The answer must be the data, repeated exactly.

● Material provided:
┏━━
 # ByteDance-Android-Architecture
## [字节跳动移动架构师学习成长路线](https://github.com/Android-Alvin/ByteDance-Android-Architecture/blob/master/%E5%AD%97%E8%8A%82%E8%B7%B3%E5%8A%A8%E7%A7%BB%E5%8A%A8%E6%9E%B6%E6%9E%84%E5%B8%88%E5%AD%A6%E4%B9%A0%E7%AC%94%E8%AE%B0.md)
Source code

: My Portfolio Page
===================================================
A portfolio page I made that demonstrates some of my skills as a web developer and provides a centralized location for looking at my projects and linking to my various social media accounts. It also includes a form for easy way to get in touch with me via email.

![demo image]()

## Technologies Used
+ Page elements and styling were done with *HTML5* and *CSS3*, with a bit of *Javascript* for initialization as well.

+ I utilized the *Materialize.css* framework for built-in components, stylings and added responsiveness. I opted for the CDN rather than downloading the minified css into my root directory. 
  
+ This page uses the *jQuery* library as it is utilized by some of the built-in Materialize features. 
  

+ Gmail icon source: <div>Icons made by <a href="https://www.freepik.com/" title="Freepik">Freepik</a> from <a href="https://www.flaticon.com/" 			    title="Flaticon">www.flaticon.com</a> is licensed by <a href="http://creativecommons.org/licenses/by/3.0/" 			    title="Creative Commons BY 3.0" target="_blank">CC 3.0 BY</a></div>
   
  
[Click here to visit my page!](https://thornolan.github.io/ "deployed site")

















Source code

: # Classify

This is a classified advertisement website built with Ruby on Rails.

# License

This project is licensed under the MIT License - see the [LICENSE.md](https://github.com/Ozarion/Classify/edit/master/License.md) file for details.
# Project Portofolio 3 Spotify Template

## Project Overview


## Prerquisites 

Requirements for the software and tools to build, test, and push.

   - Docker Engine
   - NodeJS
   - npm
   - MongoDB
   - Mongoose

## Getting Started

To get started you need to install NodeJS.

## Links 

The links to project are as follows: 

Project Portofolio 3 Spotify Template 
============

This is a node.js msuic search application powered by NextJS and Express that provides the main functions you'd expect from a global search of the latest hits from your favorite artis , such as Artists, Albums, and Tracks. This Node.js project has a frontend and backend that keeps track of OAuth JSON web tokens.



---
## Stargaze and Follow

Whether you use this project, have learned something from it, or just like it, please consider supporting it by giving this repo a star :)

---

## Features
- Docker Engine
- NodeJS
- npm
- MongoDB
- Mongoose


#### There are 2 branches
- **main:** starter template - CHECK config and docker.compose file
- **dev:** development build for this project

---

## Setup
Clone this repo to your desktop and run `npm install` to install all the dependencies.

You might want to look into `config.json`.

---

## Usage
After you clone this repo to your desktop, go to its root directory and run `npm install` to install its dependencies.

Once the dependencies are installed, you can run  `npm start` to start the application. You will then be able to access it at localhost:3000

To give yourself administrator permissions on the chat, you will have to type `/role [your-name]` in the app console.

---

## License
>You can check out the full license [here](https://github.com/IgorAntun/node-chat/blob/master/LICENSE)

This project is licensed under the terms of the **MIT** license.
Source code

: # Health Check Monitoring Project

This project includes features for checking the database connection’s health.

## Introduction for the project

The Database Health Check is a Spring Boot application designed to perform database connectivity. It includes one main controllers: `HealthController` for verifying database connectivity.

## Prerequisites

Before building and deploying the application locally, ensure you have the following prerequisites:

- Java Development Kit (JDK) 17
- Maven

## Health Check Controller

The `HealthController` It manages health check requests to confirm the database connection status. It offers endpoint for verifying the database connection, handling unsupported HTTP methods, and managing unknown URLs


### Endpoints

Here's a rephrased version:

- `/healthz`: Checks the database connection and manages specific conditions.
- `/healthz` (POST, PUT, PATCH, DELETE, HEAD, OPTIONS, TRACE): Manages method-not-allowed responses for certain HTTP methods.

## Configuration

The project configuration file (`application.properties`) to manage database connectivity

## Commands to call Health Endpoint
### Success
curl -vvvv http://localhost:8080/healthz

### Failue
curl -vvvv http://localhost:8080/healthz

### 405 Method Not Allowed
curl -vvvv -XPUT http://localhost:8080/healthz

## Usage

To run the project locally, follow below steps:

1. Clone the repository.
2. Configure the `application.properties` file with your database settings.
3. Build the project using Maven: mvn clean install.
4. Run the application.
┗━━
● Answer box:
 # ByteDance-Android-Architecture
## [字节跳动移动架构师学习成长路线](https://github.com/Android-Alvin/ByteDance-Android-Architecture/blob/master/%E5%AD%97%E8%8A%82%E8%B7%B3%E5%8A%A8%E7%A7%BB%E5%8A%A8%E6%9E%B6%E6%9E%84%E5%B8%88%E5%AD%A6%E4%B9%A0%E7%AC%94%E8%AE%B0.md)
Source code

: My Portfolio Page
===================================================
A portfolio page I made that demonstrates some of my skills as a web developer and provides a centralized location for looking at my projects and linking to my various social media accounts. It also includes a form for easy way to get in touch with me via email.

![demo image]()

## Technologies Used
+ Page elements and styling were done with *HTML5* and *CSS3*, with a bit of *Javascript* for initialization as well.

+ I utilized the *Materialize.css* framework for built-in components, stylings and added responsiveness. I opted for the CDN rather than downloading the minified css into my root directory. 
  
+ This page uses the *jQuery* library as it is utilized by some of the built-in Materialize features. 
  

+ Gmail icon source: <div>Icons made by <a href="https://www.freepik.com/" title="Freepik">Freepik</a> from <a href="https://www.flaticon.com/" 			    title="Flaticon">www.flaticon.com</a> is licensed by <a href="http://creativecommons.org/licenses/by/3.0/" 			    title="Creative Commons BY 3.0" target="_blank">CC 3.0 BY</a></div>
   
  
[Click here to visit my page!](https://thornolan.github.io/ "deployed site")

















Source code

: # Classify

This is a classified advertisement website built with Ruby on Rails.

# License

This project is licensed under the MIT License - see the [LICENSE.md](https://github.com/Ozarion/Classify/edit/master/License.md) file for details.
# Project Portofolio 3 Spotify Template

## Project Overview


## Prerquisites 

Requirements for the software and tools to build, test, and push.

   - Docker Engine
   - NodeJS
   - npm
   - MongoDB
   - Mongoose

## Getting Started

To get started you need to install NodeJS.

## Links 

The links to project are as follows: 

Project Portofolio 3 Spotify Template 
============

This is a node.js msuic search application powered by NextJS and Express that provides the main functions you'd expect from a global search of the latest hits from your favorite artis , such as Artists, Albums, and Tracks. This Node.js project has a frontend and backend that keeps track of OAuth JSON web tokens.



---
## Stargaze and Follow

Whether you use this project, have learned something from it, or just like it, please consider supporting it by giving this repo a star :)

---

## Features
- Docker Engine
- NodeJS
- npm
- MongoDB
- Mongoose


#### There are 2 branches
- **main:** starter template - CHECK config and docker.compose file
- **dev:** development build for this project

---

## Setup
Clone this repo to your desktop and run `npm install` to install all the dependencies.

You might want to look into `config.json`.

---

## Usage
After you clone this repo to your desktop, go to its root directory and run `npm install` to install its dependencies.

Once the dependencies are installed, you can run  `npm start` to start the application. You will then be able to access it at localhost:3000

To give yourself administrator permissions on the chat, you will have to type `/role [your-name]` in the app console.

---

## License
>You can check out the full license [here](https://github.com/IgorAntun/node-chat/blob/master/LICENSE)

This project is licensed under the terms of the **MIT** license.
Source code

: # Health Check Monitoring Project

This project includes features for checking the database connection’s health.

## Introduction for the project

The Database Health Check is a Spring Boot application designed to perform database connectivity. It includes one main controllers: `HealthController` for verifying database connectivity.

## Prerequisites

Before building and deploying the application locally, ensure you have the following prerequisites:

- Java Development Kit (JDK) 17
- Maven

## Health Check Controller

The `HealthController` It manages health check requests to confirm the database connection status. It offers endpoint for verifying the database connection, handling unsupported HTTP methods, and managing unknown URLs


### Endpoints

Here's a rephrased version:

- `/healthz`: Checks the database connection and manages specific conditions.
- `/healthz` (POST, PUT, PATCH, DELETE, HEAD, OPTIONS, TRACE): Manages method-not-allowed responses for certain HTTP methods.

## Configuration

The project configuration file (`application.properties`) to manage database connectivity

## Commands to call Health Endpoint
### Success
curl -vvvv http://localhost:8080/healthz

### Failue
curl -vvvv http://localhost:8080/healthz

### 405 Method Not Allowed
curl -vvvv -XPUT http://localhost:8080/healthz

## Usage

To run the project locally, follow below steps:

1. Clone the repository.
2. Configure the `application.properties` file with your database settings.
3. Build the project using Maven: mvn clean install.
4. Run the application.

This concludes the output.